Onlangs is een uitspraak van Hof Arnhem-Leeuwarden gepubliceerd over een geschil, waarvan de uitslag al was uitgelekt. Het betreft de zaak tussen een mediabedrijf en de Belastingdienst. Het hof oordeelt dat een bekende chef-kok en horecadeskundige niet in dienstbetrekking werkzaamheden verricht voor het mediabedrijf. De officiële publicatie van de uitspraak geeft meer inzicht in de redenering van het hof.
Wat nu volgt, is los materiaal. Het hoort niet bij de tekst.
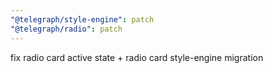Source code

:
 ```yaml
---
"@telegraph/style-engine": patch
"@telegraph/radio": patch
---
```


fix radio card active state + radio card style-engine migration
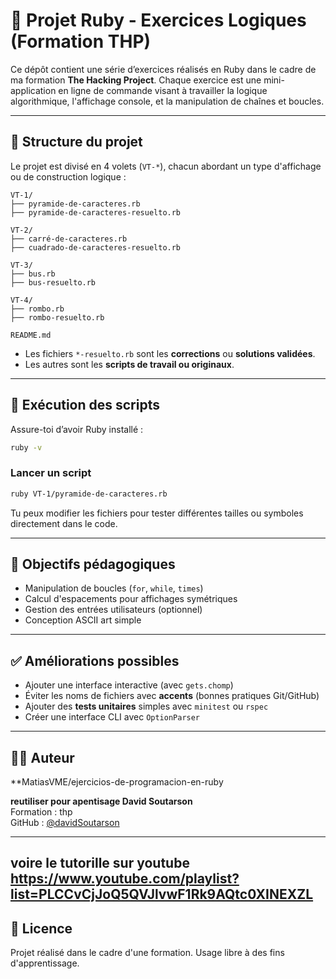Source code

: 
# 🧠 Projet Ruby - Exercices Logiques (Formation THP)

Ce dépôt contient une série d’exercices réalisés en Ruby dans le cadre de ma formation **The Hacking Project**. Chaque exercice est une mini-application en ligne de commande visant à travailler la logique algorithmique, l'affichage console, et la manipulation de chaînes et boucles.

---

## 📁 Structure du projet

Le projet est divisé en 4 volets (`VT-*`), chacun abordant un type d'affichage ou de construction logique :

```
VT-1/
├── pyramide-de-caracteres.rb
├── pyramide-de-caracteres-resuelto.rb

VT-2/
├── carré-de-caracteres.rb
├── cuadrado-de-caracteres-resuelto.rb

VT-3/
├── bus.rb
├── bus-resuelto.rb

VT-4/
├── rombo.rb
├── rombo-resuelto.rb

README.md
```

- Les fichiers `*-resuelto.rb` sont les **corrections** ou **solutions validées**.
- Les autres sont les **scripts de travail ou originaux**.

---

## 🚀 Exécution des scripts

Assure-toi d’avoir Ruby installé :

```bash
ruby -v
```

### Lancer un script

```bash
ruby VT-1/pyramide-de-caracteres.rb
```

Tu peux modifier les fichiers pour tester différentes tailles ou symboles directement dans le code.

---

## 🧩 Objectifs pédagogiques

- Manipulation de boucles (`for`, `while`, `times`)
- Calcul d'espacements pour affichages symétriques
- Gestion des entrées utilisateurs (optionnel)
- Conception ASCII art simple

---

## ✅ Améliorations possibles

- Ajouter une interface interactive (avec `gets.chomp`)
- Éviter les noms de fichiers avec **accents** (bonnes pratiques Git/GitHub)
- Ajouter des **tests unitaires** simples avec `minitest` ou `rspec`
- Créer une interface CLI avec `OptionParser`

---

## 🧑‍💻 Auteur


**MatiasVME/ejercicios-de-programacion-en-ruby

**reutiliser pour apentisage David Soutarson**  
Formation : thp  
GitHub : [@davidSoutarson](https://github.com/davidSoutarson)

---
voire le tutorille sur youtube
https://www.youtube.com/playlist?list=PLCCvCjJoQ5QVJlvwF1Rk9AQtc0XINEXZL
---

## 📜 Licence

Projet réalisé dans le cadre d'une formation. Usage libre à des fins d'apprentissage.



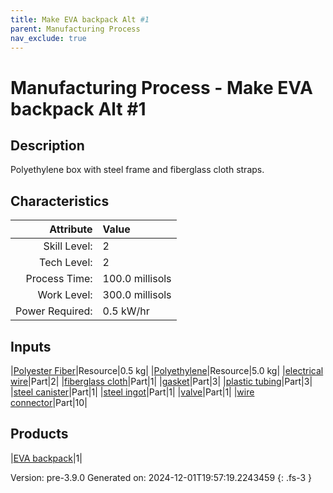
 ```yaml
---
title: Make EVA backpack Alt #1
parent: Manufacturing Process
nav_exclude: true
---
```

# Manufacturing Process - Make EVA backpack Alt #1

## Description
Polyethylene box with steel frame and fiberglass cloth straps.

## Characteristics

| Attribute      | Value |
|--------:|:------|
|Skill Level:|2|
|Tech Level:|2|
|Process Time:|100.0 millisols|
|Work Level:|300.0 millisols|
|Power Required:|0.5 kW/hr|

## Inputs

|[Polyester Fiber](../resource/polyester-fiber.html)|Resource|0.5 kg|
|[Polyethylene](../resource/polyethylene.html)|Resource|5.0 kg|
|[electrical wire](../part/electrical-wire.html)|Part|2|
|[fiberglass cloth](../part/fiberglass-cloth.html)|Part|1|
|[gasket](../part/gasket.html)|Part|3|
|[plastic tubing](../part/plastic-tubing.html)|Part|3|
|[steel canister](../part/steel-canister.html)|Part|1|
|[steel ingot](../part/steel-ingot.html)|Part|1|
|[valve](../part/valve.html)|Part|1|
|[wire connector](../part/wire-connector.html)|Part|10|

## Products

|[EVA backpack](../part/eva-backpack.html)|1|


Version: pre-3.9.0 Generated on: 2024-12-01T19:57:19.2243459
{: .fs-3 }

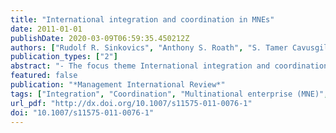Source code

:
 ```yaml
---
title: "International integration and coordination in MNEs"
date: 2011-01-01
publishDate: 2020-03-09T06:59:35.450212Z
authors: ["Rudolf R. Sinkovics", "Anthony S. Roath", "S. Tamer Cavusgil"]
publication_types: ["2"]
abstract: "- The focus theme International integration and coordination in MNEs—Implications for international management is introduced and the motivation for this focus issue theme is outlined. The premise of the theme is the notion that the nature of organizational response to heightened global dynamism has changed. It is argued that the managerial mechanisms or tools necessary to accomplish coordination tasks have changed accordingly. - The manuscripts included in this focused issue capture this perspective building conceptual and empirical contributions. These include cross-border knowledge transfer, global strategy implementation, IT integration as enabler of MNE-supplier responsiveness, intra-firm architectural network configuration, regional integration perspectives from Latin America and integration and coordination in the global factory."
featured: false
publication: "*Management International Review*"
tags: ["Integration", "Coordination", "Multinational enterprise (MNE)", "MNE"]
url_pdf: "http://dx.doi.org/10.1007/s11575-011-0076-1"
doi: "10.1007/s11575-011-0076-1"
---
```


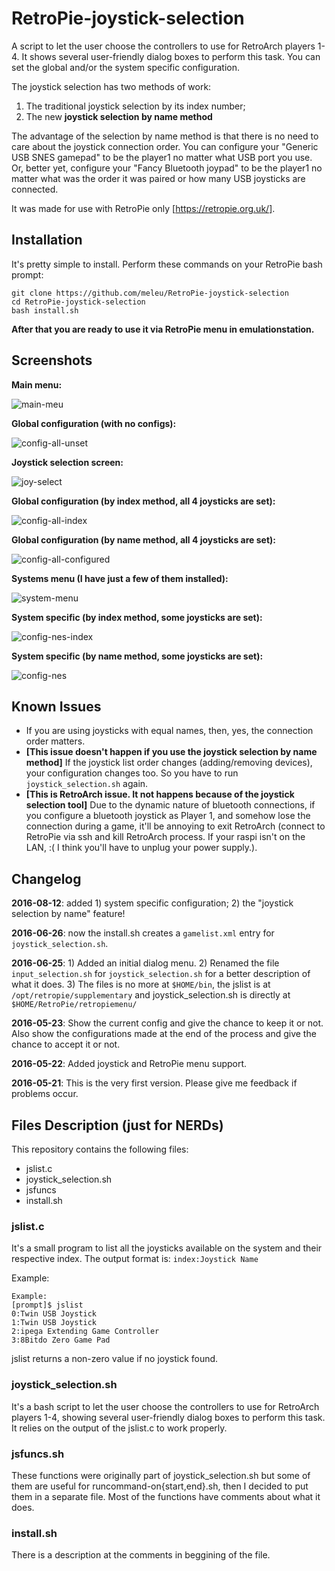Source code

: # RetroPie-joystick-selection
A script to let the user choose the controllers to use for RetroArch players 1-4. It shows several user-friendly dialog boxes to perform this task. You can set the global and/or the system specific configuration.

The joystick selection has two methods of work:

1. The traditional joystick selection by its index number;
2. The new **joystick selection by name method**

The advantage of the selection by name method is that there is no need to care about the joystick connection order. You can configure your "Generic USB SNES gamepad" to be the player1 no matter what USB port you use. Or, better yet, configure your "Fancy Bluetooth joypad" to be the player1 no matter what was the order it was paired or how many USB joysticks are connected.

It was made for use with RetroPie only [https://retropie.org.uk/].

## Installation
It's pretty simple to install. Perform these commands on your RetroPie bash prompt:
```
git clone https://github.com/meleu/RetroPie-joystick-selection
cd RetroPie-joystick-selection
bash install.sh
```

**After that you are ready to use it via RetroPie menu in emulationstation.**


## Screenshots

**Main menu:**

![main-meu](https://cloud.githubusercontent.com/assets/8508804/17637919/35b71b06-60bd-11e6-91ba-c598aaee806c.png)


**Global configuration (with no configs):**

![config-all-unset](https://cloud.githubusercontent.com/assets/8508804/17637916/35b1c9e4-60bd-11e6-8c58-456c59bbfed0.png)


**Joystick selection screen:**

![joy-select](https://cloud.githubusercontent.com/assets/8508804/17638622/b1f454c8-60c1-11e6-9e10-0fc9debaadcd.png)


**Global configuration (by index method, all 4 joysticks are set):**

![config-all-index](https://cloud.githubusercontent.com/assets/8508804/17637918/35b2e392-60bd-11e6-996b-2a4db69be500.png)


**Global configuration (by name method, all 4 joysticks are set):**

![config-all-configured](https://cloud.githubusercontent.com/assets/8508804/17637912/2d349e72-60bd-11e6-80e5-38460a0b2dd7.png)


**Systems menu (I have just a few of them installed):**

![system-menu](https://cloud.githubusercontent.com/assets/8508804/17637920/35bb4334-60bd-11e6-8926-669ad5b08fa8.png)


**System specific (by index method, some joysticks are set):**

![config-nes-index](https://cloud.githubusercontent.com/assets/8508804/17637921/35bbca48-60bd-11e6-849a-39e835937c24.png)


**System specific (by name method, some joysticks are set):**

![config-nes](https://cloud.githubusercontent.com/assets/8508804/17637917/35b258aa-60bd-11e6-9e01-c64876afb20d.png)



## Known Issues
- If you are using joysticks with equal names, then, yes, the connection order matters.
- **[This issue doesn't happen if you use the joystick selection by name method]** If the joystick list order changes (adding/removing devices), your configuration changes too. So you have to run `joystick_selection.sh` again.
- **[This is RetroArch issue. It not happens because of the joystick selection tool]** Due to the dynamic nature of bluetooth connections, if you configure a bluetooth joystick as Player 1, and somehow lose the connection during a game, it'll be annoying to exit RetroArch (connect to RetroPie via ssh and kill RetroArch process. If your raspi isn't on the LAN, :( I think you'll have to unplug your power supply.).



## Changelog

**2016-08-12**: added 1) system specific configuration; 2) the "joystick selection by name" feature!

**2016-06-26**: now the install.sh creates a `gamelist.xml` entry for `joystick_selection.sh`.

**2016-06-25**: 1) Added an initial dialog menu. 2) Renamed the file `input_selection.sh` for `joystick_selection.sh` for a better description of what it does. 3) The files is no more at `$HOME/bin`, the jslist is at `/opt/retropie/supplementary` and joystick_selection.sh is directly at `$HOME/RetroPie/retropiemenu/`

**2016-05-23**: Show the current config and give the chance to keep it or not. Also show the configurations made at the end of the process and give the chance to accept it or not.

**2016-05-22**: Added joystick and RetroPie menu support.

**2016-05-21**: This is the very first version. Please give me feedback if problems occur.


## Files Description (just for NERDs)

This repository contains the following files:
- jslist.c
- joystick_selection.sh
- jsfuncs
- install.sh


### jslist.c
It's a small program to list all the joysticks available on the system and their respective index. The output format is:
`index:Joystick Name`

Example:
```
Example:
[prompt]$ jslist
0:Twin USB Joystick
1:Twin USB Joystick
2:ipega Extending Game Controller
3:8Bitdo Zero Game Pad
```
jslist returns a non-zero value if no joystick found.


### joystick_selection.sh
It's a bash script to let the user choose the controllers to use for RetroArch players 1-4, showing several user-friendly dialog boxes to perform this task. It relies on the output of the jslist.c to work properly.


### jsfuncs.sh
These functions were originally part of joystick_selection.sh but some of them are useful for runcommand-on{start,end}.sh, then I decided to put them in a separate file. Most of the functions have comments about what it does.


### install.sh
There is a description at the comments in beggining of the file.
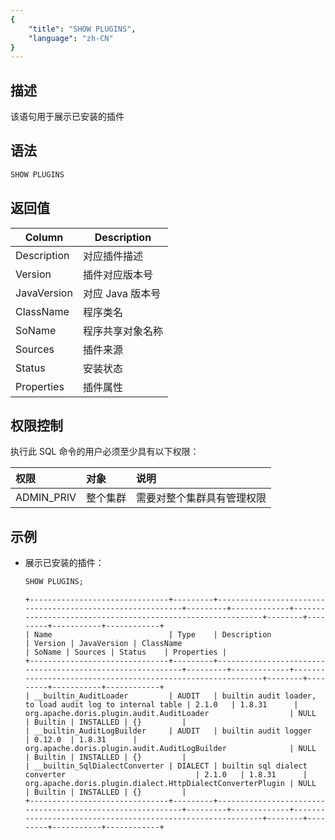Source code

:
 ```yaml
---
{
    "title": "SHOW PLUGINS",
    "language": "zh-CN"
}
---
```


<!--
Licensed to the Apache Software Foundation (ASF) under one
or more contributor license agreements.  See the NOTICE file
distributed with this work for additional information
regarding copyright ownership.  The ASF licenses this file
to you under the Apache License, Version 2.0 (the
"License"); you may not use this file except in compliance
with the License.  You may obtain a copy of the License at

  http://www.apache.org/licenses/LICENSE-2.0

Unless required by applicable law or agreed to in writing,
software distributed under the License is distributed on an
"AS IS" BASIS, WITHOUT WARRANTIES OR CONDITIONS OF ANY
KIND, either express or implied.  See the License for the
specific language governing permissions and limitations
under the License.
-->


## 描述

该语句用于展示已安装的插件

## 语法

```sql
SHOW PLUGINS
```

## 返回值

| Column | Description |
| ------ |----|
| Description | 对应插件描述 |
| Version | 插件对应版本号 |
| JavaVersion | 对应 Java 版本号 |
| ClassName | 程序类名 |
| SoName | 程序共享对象名称 |
| Sources | 插件来源 |
| Status | 安装状态 |
| Properties | 插件属性 |

## 权限控制

执行此 SQL 命令的用户必须至少具有以下权限：

| 权限         | 对象   | 说明            |
|:-----------|:-----|:--------------|
| ADMIN_PRIV | 整个集群 | 需要对整个集群具有管理权限 |

## 示例

- 展示已安装的插件：

    ```SQL
    SHOW PLUGINS;
    ```

    ```text
   +-------------------------------+---------+-----------------------------------------------------------+---------+-------------+------------------------------------------------------------+--------+---------+-----------+------------+
   | Name                          | Type    | Description                                               | Version | JavaVersion | ClassName                                                  | SoName | Sources | Status    | Properties |
   +-------------------------------+---------+-----------------------------------------------------------+---------+-------------+------------------------------------------------------------+--------+---------+-----------+------------+
   | __builtin_AuditLoader         | AUDIT   | builtin audit loader, to load audit log to internal table | 2.1.0   | 1.8.31      | org.apache.doris.plugin.audit.AuditLoader                  | NULL   | Builtin | INSTALLED | {}         |
   | __builtin_AuditLogBuilder     | AUDIT   | builtin audit logger                                      | 0.12.0  | 1.8.31      | org.apache.doris.plugin.audit.AuditLogBuilder              | NULL   | Builtin | INSTALLED | {}         |
   | __builtin_SqlDialectConverter | DIALECT | builtin sql dialect converter                             | 2.1.0   | 1.8.31      | org.apache.doris.plugin.dialect.HttpDialectConverterPlugin | NULL   | Builtin | INSTALLED | {}         |
   +-------------------------------+---------+-----------------------------------------------------------+---------+-------------+------------------------------------------------------------+--------+---------+-----------+------------+
    ```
Het mediabedrijf en de chef-kok willen allebei niet dat de kok in dienstbetrekking zijn werkzaamheden voor het mediabedrijf verricht. Daarom komen zij overeen dat de man via zijn bv zijn werkzaamheden voor het mediabedrijf uitvoert. Maar daarnaast houdt hij zich ook bezig met andere activiteiten voor zijn bv. Daarbij valt te denken aan het publiceren van culinaire boeken, het bereiden van stoofvleesrecepturen en het verzorgen van culinaire workshops aan bedrijven. Daardoor behaalt de bv in 2016 zo’n 74% van haar omzet uit andere werkzaamheden dan die voor het mediabedrijf. Het hof ziet hierin aanwijzingen dat geen dienstbetrekking bestaat tussen de man en het mediabedrijf.
De fiscus weet het hof evenmin ervan te overtuigen dat feitelijk een gezagsverhouding bestaat tussen het mediabedrijf en de chef-kok. Het bedrijf stelt wel een script op voor de programma’s waaraan de kok werkt, maar dit is een ‘levend document’. Dat betekent dat tijdens de opnamen nog wijzigingen zijn aan te brengen, waarop man invloed kan uitoefenen. Ook de aard van de te maken programma’s (reality) brengt met zich dat soms improvisatie is vereist tijdens de opnamedagen. Het hof concludeert daaruit dat het mediabedrijf en de chef-kok min of meer op basis van gelijkwaardigheid werken. In deze situatie is geen sprake van een dienstbetrekking. Het mediabedrijf hoeft daarom geen premies werknemersverzekeringen in te houden op de vergoeding aan de bv van de chef-kok.